● **YOUR GOAL**: In your reply, write out the records exactly, each line intact.

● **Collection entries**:
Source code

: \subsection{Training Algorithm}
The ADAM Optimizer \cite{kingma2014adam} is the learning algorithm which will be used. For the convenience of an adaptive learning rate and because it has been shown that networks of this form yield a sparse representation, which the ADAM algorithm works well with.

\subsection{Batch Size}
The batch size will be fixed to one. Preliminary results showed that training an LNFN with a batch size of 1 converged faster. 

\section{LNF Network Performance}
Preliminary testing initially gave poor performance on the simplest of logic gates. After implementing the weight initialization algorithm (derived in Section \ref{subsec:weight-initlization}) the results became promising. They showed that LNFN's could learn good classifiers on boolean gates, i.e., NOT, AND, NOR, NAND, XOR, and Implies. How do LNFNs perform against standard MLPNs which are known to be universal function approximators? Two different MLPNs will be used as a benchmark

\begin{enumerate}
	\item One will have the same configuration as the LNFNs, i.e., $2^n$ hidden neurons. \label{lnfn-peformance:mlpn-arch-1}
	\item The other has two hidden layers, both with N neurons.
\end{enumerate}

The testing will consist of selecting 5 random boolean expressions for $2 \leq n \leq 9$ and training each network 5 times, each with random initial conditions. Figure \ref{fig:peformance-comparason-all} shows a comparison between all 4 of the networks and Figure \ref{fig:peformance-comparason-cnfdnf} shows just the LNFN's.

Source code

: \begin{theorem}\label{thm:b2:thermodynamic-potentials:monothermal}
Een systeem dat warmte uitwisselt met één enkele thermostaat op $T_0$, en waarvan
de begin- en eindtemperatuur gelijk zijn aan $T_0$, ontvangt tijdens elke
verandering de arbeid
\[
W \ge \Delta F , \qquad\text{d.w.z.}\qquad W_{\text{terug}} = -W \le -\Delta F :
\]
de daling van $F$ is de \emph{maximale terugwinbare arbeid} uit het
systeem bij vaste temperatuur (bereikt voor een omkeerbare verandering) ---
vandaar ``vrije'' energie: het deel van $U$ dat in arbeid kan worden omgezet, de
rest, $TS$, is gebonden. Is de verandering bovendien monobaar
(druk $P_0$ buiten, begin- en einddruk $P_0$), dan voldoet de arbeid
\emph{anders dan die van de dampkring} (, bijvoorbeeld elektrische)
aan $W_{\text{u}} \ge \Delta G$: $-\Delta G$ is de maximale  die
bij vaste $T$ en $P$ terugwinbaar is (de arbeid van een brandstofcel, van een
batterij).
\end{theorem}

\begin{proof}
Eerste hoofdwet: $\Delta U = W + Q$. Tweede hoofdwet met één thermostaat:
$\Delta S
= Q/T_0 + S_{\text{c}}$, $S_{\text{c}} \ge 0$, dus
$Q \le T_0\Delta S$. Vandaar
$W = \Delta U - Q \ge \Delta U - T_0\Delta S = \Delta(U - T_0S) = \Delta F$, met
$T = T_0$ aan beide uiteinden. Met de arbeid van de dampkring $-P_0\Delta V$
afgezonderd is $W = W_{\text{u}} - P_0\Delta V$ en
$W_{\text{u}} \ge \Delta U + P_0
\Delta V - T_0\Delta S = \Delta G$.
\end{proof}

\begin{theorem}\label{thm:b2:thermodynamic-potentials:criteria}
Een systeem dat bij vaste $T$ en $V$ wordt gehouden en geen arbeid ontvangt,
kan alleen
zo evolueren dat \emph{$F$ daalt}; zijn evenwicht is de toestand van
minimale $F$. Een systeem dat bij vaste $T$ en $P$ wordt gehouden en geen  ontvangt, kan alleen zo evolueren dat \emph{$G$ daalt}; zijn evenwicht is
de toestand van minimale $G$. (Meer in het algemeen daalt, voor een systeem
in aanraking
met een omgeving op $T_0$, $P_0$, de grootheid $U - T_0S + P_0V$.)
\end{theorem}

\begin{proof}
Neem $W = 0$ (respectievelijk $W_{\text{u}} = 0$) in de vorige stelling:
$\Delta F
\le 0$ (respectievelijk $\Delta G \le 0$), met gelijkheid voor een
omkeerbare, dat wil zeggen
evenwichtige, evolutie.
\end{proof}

● **PROBLEM SOLUTION**:
Source code

: \subsection{Training Algorithm}
The ADAM Optimizer \cite{kingma2014adam} is the learning algorithm which will be used. For the convenience of an adaptive learning rate and because it has been shown that networks of this form yield a sparse representation, which the ADAM algorithm works well with.

\subsection{Batch Size}
The batch size will be fixed to one. Preliminary results showed that training an LNFN with a batch size of 1 converged faster. 

\section{LNF Network Performance}
Preliminary testing initially gave poor performance on the simplest of logic gates. After implementing the weight initialization algorithm (derived in Section \ref{subsec:weight-initlization}) the results became promising. They showed that LNFN's could learn good classifiers on boolean gates, i.e., NOT, AND, NOR, NAND, XOR, and Implies. How do LNFNs perform against standard MLPNs which are known to be universal function approximators? Two different MLPNs will be used as a benchmark

\begin{enumerate}
	\item One will have the same configuration as the LNFNs, i.e., $2^n$ hidden neurons. \label{lnfn-peformance:mlpn-arch-1}
	\item The other has two hidden layers, both with N neurons.
\end{enumerate}

The testing will consist of selecting 5 random boolean expressions for $2 \leq n \leq 9$ and training each network 5 times, each with random initial conditions. Figure \ref{fig:peformance-comparason-all} shows a comparison between all 4 of the networks and Figure \ref{fig:peformance-comparason-cnfdnf} shows just the LNFN's.

Source code

: \begin{theorem}\label{thm:b2:thermodynamic-potentials:monothermal}
Een systeem dat warmte uitwisselt met één enkele thermostaat op $T_0$, en waarvan
de begin- en eindtemperatuur gelijk zijn aan $T_0$, ontvangt tijdens elke
verandering de arbeid
\[
W \ge \Delta F , \qquad\text{d.w.z.}\qquad W_{\text{terug}} = -W \le -\Delta F :
\]
de daling van $F$ is de \emph{maximale terugwinbare arbeid} uit het
systeem bij vaste temperatuur (bereikt voor een omkeerbare verandering) ---
vandaar ``vrije'' energie: het deel van $U$ dat in arbeid kan worden omgezet, de
rest, $TS$, is gebonden. Is de verandering bovendien monobaar
(druk $P_0$ buiten, begin- en einddruk $P_0$), dan voldoet de arbeid
\emph{anders dan die van de dampkring} (, bijvoorbeeld elektrische)
aan $W_{\text{u}} \ge \Delta G$: $-\Delta G$ is de maximale  die
bij vaste $T$ en $P$ terugwinbaar is (de arbeid van een brandstofcel, van een
batterij).
\end{theorem}

\begin{proof}
Eerste hoofdwet: $\Delta U = W + Q$. Tweede hoofdwet met één thermostaat:
$\Delta S
= Q/T_0 + S_{\text{c}}$, $S_{\text{c}} \ge 0$, dus
$Q \le T_0\Delta S$. Vandaar
$W = \Delta U - Q \ge \Delta U - T_0\Delta S = \Delta(U - T_0S) = \Delta F$, met
$T = T_0$ aan beide uiteinden. Met de arbeid van de dampkring $-P_0\Delta V$
afgezonderd is $W = W_{\text{u}} - P_0\Delta V$ en
$W_{\text{u}} \ge \Delta U + P_0
\Delta V - T_0\Delta S = \Delta G$.
\end{proof}

\begin{theorem}\label{thm:b2:thermodynamic-potentials:criteria}
Een systeem dat bij vaste $T$ en $V$ wordt gehouden en geen arbeid ontvangt,
kan alleen
zo evolueren dat \emph{$F$ daalt}; zijn evenwicht is de toestand van
minimale $F$. Een systeem dat bij vaste $T$ en $P$ wordt gehouden en geen  ontvangt, kan alleen zo evolueren dat \emph{$G$ daalt}; zijn evenwicht is
de toestand van minimale $G$. (Meer in het algemeen daalt, voor een systeem
in aanraking
met een omgeving op $T_0$, $P_0$, de grootheid $U - T_0S + P_0V$.)
\end{theorem}

\begin{proof}
Neem $W = 0$ (respectievelijk $W_{\text{u}} = 0$) in de vorige stelling:
$\Delta F
\le 0$ (respectievelijk $\Delta G \le 0$), met gelijkheid voor een
omkeerbare, dat wil zeggen
evenwichtige, evolutie.
\end{proof}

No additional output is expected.